Gonzalo Muñoz

I studied Mathematical Engineering at the Engineering School of Universidad de Chile, from where I graduated in 2012. My thesis work involved a research project on open-pit mine scheduling problems, which made me consider a Ph.D. in Operations Research and made me acquainted with Dan's work. Thus, Columbia became my main plan for pursuing a Ph.D.

I started my Ph.D. at the IEOR Department in the fall semester of 2012 and started working with Dan on optimization problems arising from power systems operations. We developed some computationally tractable techniques for approximating different electrical transmission problems. Afterward, and inspired by the sparsity of the power grid itself, we developed theoretical results regarding how structured sparsity in a polynomial optimization problem can be used in order to approximate it via moderate-sized linear programs. This work received the 2016 Student Paper Prize of the INFORMS Optimization Society. After my Ph.D. I spent 2 years as an IVADO Post-doctoral fellow at Polytechnique Montréal. During this period, I worked in the intersection of optimization and machine learning, as well as computational techniques for general MINLPs.

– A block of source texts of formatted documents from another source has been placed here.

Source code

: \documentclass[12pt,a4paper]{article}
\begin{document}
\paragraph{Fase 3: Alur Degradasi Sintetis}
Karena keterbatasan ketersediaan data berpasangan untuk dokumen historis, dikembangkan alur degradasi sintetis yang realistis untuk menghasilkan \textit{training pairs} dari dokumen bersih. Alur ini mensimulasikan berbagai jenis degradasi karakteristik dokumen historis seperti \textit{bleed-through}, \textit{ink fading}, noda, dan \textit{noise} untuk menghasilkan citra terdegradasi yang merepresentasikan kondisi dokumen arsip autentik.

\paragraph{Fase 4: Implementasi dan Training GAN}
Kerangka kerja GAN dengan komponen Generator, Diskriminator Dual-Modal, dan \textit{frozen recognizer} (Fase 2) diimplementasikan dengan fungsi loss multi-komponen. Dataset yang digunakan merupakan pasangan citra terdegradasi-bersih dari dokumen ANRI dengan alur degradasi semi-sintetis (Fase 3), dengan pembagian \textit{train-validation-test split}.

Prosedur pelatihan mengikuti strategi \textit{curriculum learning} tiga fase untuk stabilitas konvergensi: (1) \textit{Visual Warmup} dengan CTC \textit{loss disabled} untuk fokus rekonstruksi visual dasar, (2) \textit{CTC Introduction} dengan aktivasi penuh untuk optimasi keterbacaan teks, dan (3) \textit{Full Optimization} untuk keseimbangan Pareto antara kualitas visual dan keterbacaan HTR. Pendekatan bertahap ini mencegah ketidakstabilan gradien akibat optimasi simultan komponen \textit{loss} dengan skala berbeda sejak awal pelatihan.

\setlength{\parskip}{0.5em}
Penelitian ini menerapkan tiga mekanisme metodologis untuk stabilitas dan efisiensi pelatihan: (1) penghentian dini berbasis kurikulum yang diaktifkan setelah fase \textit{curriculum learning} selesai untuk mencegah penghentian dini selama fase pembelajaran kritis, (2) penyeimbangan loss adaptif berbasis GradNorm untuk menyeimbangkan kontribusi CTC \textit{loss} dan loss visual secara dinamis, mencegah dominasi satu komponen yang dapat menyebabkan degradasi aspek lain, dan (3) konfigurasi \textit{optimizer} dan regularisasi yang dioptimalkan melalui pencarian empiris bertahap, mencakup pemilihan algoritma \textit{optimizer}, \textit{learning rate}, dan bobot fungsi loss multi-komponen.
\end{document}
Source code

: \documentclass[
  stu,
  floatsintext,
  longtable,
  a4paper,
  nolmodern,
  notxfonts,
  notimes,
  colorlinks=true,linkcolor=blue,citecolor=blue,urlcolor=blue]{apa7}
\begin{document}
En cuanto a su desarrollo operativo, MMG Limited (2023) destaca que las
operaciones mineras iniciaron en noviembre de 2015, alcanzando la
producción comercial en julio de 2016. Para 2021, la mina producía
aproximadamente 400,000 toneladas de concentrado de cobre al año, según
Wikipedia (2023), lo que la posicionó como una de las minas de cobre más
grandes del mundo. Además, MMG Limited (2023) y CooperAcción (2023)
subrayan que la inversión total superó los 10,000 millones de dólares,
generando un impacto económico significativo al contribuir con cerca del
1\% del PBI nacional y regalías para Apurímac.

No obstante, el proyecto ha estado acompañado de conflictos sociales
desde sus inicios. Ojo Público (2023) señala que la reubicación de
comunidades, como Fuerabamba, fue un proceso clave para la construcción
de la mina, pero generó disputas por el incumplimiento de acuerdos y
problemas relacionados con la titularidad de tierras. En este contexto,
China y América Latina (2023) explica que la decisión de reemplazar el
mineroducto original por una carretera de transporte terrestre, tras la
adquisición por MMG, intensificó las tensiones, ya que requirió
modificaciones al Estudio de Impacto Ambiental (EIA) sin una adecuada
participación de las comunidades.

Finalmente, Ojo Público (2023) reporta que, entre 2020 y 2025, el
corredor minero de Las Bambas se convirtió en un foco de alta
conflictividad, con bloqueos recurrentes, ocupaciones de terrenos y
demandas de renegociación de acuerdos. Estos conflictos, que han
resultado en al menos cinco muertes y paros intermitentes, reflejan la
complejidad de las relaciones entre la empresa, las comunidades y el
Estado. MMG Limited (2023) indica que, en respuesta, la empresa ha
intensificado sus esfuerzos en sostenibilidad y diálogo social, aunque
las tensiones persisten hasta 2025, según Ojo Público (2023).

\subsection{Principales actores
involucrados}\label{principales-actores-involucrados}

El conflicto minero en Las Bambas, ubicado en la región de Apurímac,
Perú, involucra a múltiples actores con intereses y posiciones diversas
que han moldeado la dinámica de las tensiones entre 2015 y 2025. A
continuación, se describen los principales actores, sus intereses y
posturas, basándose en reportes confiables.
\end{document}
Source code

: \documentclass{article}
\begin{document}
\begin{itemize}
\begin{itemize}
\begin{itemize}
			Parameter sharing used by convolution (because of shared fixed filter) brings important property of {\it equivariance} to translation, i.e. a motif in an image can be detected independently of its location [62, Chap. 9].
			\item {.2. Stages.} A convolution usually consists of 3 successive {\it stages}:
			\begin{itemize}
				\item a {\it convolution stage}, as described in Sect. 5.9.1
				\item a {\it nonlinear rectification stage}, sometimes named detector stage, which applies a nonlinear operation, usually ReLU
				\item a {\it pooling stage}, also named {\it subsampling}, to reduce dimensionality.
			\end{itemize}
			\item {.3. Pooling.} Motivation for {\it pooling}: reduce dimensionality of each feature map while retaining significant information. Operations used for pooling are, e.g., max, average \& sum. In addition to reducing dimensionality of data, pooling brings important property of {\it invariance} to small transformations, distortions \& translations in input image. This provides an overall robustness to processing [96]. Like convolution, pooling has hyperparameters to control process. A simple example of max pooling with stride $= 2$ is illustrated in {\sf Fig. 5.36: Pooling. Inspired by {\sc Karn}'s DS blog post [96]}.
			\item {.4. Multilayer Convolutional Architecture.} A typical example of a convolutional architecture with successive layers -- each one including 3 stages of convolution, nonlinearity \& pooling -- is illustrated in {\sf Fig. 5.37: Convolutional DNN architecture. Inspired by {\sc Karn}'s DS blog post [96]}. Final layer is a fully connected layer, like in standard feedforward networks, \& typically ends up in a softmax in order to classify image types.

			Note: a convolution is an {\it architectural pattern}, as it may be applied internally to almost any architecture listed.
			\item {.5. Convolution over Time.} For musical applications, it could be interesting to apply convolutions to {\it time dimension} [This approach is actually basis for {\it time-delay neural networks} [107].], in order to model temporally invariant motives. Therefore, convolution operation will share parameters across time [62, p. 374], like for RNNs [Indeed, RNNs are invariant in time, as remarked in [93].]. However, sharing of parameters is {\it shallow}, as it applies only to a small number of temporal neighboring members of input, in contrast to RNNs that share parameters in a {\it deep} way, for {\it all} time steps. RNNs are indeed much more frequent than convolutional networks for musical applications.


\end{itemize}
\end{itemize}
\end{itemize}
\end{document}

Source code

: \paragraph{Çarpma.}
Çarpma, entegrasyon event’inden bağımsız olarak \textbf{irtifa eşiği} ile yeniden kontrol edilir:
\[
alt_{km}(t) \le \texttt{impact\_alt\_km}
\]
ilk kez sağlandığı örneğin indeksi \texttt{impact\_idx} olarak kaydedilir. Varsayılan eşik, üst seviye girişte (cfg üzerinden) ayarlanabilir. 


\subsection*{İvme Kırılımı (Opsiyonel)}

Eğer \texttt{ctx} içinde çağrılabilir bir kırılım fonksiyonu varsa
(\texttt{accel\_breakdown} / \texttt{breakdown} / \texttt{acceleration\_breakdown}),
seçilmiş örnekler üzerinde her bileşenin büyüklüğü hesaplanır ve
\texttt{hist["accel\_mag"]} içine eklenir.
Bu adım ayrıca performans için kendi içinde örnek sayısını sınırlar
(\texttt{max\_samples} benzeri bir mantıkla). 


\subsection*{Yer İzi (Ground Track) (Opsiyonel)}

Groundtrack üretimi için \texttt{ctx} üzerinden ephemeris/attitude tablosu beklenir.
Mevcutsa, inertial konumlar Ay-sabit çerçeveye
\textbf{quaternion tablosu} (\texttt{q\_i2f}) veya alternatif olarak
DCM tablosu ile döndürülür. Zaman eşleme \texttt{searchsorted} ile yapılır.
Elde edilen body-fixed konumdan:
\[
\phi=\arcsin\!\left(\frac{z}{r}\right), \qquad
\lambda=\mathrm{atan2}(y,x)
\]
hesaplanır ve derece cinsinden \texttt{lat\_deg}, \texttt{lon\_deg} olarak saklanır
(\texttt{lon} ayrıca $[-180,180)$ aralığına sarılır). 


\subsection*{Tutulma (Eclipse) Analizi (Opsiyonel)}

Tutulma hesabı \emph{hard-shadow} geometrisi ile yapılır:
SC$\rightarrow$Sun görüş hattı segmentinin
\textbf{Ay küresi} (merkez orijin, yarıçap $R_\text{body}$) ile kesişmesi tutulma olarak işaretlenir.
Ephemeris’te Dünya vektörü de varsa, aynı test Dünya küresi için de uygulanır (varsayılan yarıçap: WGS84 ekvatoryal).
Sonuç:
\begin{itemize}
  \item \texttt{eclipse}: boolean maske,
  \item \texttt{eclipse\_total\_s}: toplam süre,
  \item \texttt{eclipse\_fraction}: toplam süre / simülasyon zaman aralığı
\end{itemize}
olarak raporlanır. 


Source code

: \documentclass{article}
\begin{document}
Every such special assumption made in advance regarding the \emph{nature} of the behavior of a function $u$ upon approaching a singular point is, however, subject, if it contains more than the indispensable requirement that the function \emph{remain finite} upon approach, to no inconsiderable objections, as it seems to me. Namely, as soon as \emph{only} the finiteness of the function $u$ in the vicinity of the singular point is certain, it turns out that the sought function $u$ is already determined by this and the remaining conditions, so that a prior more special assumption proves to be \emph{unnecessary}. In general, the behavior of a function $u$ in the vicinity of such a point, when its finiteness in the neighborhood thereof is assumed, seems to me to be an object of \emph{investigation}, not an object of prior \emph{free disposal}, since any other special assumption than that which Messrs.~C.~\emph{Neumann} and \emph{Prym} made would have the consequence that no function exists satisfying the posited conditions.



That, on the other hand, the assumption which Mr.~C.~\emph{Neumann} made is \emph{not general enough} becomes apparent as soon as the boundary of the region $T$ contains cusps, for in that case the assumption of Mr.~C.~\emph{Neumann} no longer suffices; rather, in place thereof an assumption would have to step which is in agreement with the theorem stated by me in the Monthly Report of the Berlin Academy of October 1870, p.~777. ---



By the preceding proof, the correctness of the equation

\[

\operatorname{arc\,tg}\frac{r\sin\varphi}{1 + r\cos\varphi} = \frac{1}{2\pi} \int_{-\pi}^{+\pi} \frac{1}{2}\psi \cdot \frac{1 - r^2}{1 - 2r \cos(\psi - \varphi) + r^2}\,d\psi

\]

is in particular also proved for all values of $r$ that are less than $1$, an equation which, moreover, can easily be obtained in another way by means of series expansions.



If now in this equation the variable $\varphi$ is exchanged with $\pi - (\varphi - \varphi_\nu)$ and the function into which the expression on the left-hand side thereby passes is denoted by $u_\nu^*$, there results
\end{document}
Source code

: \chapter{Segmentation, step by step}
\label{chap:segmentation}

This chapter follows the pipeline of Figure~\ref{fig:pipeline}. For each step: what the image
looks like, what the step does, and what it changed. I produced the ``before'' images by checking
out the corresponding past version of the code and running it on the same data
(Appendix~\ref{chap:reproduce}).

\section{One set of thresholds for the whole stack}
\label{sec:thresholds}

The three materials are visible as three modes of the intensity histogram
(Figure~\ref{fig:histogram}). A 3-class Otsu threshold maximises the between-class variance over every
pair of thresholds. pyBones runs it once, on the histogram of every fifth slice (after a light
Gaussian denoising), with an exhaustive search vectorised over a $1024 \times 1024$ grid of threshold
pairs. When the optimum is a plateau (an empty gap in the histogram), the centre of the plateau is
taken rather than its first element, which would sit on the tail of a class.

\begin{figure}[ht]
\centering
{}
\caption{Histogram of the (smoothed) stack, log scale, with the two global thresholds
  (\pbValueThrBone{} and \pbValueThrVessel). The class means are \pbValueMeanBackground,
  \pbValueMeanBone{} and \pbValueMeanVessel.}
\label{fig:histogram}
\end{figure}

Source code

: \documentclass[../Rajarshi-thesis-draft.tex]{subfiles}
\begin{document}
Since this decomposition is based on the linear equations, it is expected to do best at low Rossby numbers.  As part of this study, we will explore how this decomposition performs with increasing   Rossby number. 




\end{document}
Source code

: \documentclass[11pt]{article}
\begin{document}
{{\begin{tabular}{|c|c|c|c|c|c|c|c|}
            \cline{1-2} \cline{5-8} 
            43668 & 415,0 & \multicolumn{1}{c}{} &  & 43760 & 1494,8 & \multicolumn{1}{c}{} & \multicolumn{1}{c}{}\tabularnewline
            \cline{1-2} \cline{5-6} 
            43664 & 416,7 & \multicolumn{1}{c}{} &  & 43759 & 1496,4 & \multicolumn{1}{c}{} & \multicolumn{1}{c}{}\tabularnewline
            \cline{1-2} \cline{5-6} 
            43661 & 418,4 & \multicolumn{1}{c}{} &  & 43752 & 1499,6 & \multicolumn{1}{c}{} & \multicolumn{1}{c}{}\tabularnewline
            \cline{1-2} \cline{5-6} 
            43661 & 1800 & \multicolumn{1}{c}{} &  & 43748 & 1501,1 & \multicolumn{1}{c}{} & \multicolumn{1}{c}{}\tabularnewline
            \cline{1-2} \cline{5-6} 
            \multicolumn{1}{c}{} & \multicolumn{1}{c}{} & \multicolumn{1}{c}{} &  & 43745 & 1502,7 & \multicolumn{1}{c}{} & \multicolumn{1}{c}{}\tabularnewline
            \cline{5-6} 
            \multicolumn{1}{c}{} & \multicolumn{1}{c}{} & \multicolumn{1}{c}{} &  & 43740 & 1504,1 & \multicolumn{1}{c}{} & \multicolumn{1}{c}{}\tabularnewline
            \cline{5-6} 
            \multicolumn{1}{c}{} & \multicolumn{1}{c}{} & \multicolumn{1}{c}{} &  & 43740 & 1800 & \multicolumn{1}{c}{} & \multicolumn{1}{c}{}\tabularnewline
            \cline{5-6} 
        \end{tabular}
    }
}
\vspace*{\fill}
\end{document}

In August 2019, I joined the Engineering Institute of Universidad de O'Higgins in Rancagua, Chile, as an assistant professor. This university was created in 2017, and it is the very first public university in the VI Region of Chile. Since then, I have been mainly working on theoretical and computational aspects of quadratically-constrained optimization. One of my works on these lines was the winner of the 2023 Young Researchers Prize of the INFORMS Optimization Society. I have also been starting to work on bilevel optimization problems and optimization of trained neural networks.

Broadly speaking, my research interests fit into the category of Mixed-Integer Non-Linear Optimization, including both theoretical perspectives and implementation of efficient algorithms to address this type of problems. Other related topics that I am interested in are Combinatorial Optimization, Polynomial Optimization, and applications of these methodologies to Mining and Energy.